#### Exercise details:
Using the records below, give the number of lines where the word "order" appears, with no further output.

Source texts of formatted documents:
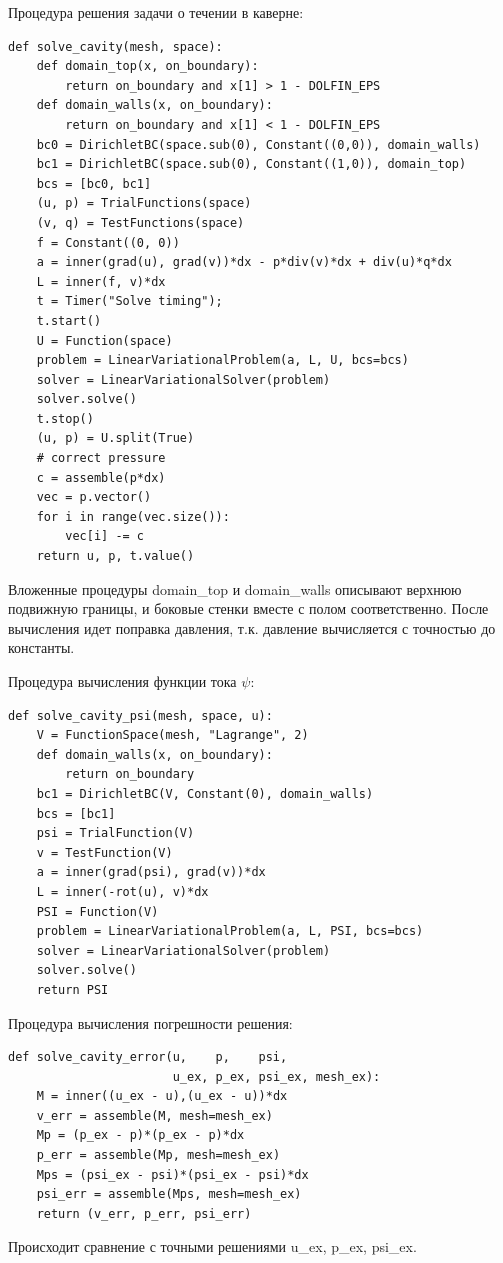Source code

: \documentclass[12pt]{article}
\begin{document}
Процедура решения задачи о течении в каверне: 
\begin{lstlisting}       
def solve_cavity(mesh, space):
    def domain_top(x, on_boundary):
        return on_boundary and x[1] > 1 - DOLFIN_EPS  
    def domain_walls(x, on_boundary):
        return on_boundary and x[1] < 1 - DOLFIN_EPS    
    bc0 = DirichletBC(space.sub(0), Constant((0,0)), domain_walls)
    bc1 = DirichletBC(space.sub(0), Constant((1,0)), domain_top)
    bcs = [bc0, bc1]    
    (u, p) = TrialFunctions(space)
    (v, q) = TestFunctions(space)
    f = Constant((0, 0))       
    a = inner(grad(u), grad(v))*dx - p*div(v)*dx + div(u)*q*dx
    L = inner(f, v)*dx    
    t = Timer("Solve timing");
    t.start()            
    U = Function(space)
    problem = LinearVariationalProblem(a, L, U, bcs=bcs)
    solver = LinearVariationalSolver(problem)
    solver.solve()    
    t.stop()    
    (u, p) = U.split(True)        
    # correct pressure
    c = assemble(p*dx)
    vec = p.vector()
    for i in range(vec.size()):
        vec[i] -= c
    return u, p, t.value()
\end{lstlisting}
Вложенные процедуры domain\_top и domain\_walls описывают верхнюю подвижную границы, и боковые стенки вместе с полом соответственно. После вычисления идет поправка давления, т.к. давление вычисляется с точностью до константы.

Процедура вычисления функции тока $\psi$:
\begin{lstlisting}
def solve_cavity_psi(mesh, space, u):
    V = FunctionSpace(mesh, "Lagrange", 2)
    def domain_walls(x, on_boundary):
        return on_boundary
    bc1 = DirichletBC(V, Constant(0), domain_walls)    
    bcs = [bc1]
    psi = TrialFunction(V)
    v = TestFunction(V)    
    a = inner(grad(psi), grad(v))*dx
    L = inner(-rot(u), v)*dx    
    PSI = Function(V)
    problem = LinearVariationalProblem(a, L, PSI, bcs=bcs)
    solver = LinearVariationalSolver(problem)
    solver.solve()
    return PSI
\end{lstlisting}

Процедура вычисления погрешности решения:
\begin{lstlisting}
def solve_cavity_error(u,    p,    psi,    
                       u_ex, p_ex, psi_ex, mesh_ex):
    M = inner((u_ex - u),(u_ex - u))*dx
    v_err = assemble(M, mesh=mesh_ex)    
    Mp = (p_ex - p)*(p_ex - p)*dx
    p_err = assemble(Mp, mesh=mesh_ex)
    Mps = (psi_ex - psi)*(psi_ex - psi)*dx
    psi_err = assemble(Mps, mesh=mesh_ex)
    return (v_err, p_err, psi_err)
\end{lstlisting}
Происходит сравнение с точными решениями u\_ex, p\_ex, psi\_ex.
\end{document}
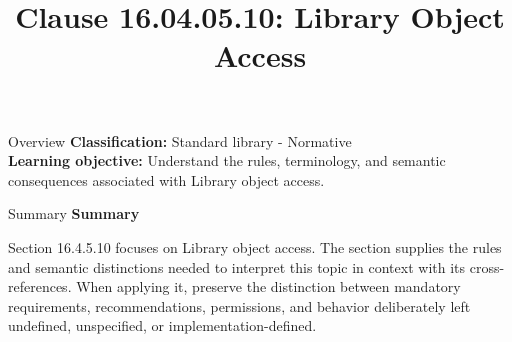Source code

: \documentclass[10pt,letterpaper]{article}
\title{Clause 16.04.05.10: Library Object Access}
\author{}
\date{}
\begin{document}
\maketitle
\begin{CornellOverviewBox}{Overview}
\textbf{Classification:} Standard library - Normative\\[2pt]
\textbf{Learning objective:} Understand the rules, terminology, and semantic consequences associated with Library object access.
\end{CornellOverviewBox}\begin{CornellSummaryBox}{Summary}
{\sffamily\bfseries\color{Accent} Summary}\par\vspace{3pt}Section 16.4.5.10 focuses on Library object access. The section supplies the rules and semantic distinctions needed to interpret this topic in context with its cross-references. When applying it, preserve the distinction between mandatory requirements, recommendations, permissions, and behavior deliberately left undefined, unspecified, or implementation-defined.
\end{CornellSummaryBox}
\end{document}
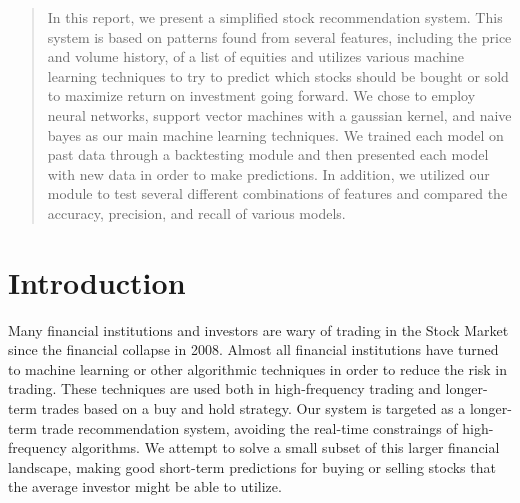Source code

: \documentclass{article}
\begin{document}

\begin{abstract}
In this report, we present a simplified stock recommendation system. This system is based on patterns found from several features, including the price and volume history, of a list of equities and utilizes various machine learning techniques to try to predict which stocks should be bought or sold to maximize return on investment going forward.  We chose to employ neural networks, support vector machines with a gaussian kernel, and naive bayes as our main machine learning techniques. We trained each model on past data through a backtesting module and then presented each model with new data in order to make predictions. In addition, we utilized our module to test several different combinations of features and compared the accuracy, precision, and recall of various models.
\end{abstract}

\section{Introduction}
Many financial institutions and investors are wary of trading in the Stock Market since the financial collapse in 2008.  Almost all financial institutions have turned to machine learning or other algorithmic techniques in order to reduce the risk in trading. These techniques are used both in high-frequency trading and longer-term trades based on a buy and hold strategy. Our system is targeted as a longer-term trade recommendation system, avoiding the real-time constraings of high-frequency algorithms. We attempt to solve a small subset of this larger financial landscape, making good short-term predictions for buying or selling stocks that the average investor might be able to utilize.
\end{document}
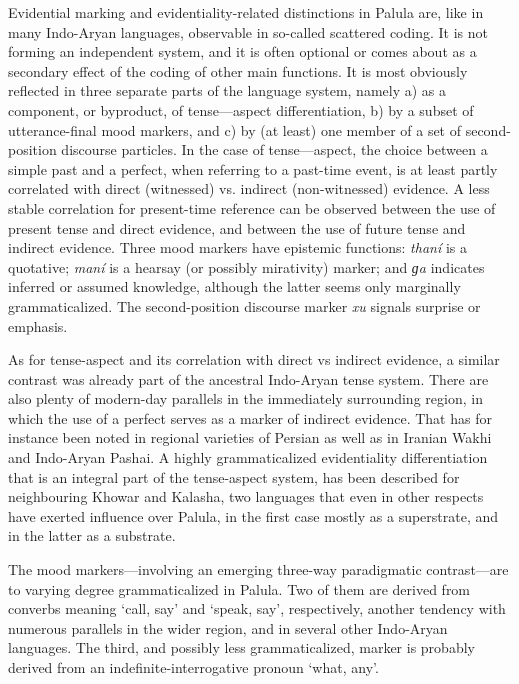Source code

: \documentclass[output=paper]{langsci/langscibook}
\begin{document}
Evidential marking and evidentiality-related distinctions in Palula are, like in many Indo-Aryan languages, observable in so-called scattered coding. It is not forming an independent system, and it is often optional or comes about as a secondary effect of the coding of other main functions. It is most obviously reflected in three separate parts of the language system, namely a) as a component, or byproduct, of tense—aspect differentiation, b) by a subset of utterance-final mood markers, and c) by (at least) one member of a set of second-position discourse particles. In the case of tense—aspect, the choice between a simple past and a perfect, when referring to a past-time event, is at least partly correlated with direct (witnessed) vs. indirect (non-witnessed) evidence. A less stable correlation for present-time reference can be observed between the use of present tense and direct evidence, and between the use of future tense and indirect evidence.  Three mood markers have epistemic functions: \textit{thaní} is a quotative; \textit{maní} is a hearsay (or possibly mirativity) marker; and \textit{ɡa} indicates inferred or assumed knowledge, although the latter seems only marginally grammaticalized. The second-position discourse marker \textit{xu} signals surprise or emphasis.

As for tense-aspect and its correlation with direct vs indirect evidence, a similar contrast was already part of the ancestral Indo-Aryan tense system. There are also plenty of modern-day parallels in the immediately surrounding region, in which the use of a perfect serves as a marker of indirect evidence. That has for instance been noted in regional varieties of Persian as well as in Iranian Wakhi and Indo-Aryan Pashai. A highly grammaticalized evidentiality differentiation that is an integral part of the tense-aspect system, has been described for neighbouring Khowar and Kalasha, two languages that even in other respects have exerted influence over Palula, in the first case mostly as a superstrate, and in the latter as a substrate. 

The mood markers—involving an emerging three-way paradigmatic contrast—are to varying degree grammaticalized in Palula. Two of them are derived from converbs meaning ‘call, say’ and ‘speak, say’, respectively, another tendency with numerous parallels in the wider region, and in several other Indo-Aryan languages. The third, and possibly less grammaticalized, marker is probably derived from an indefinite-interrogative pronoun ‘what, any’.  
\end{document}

#### Solution to this task:
2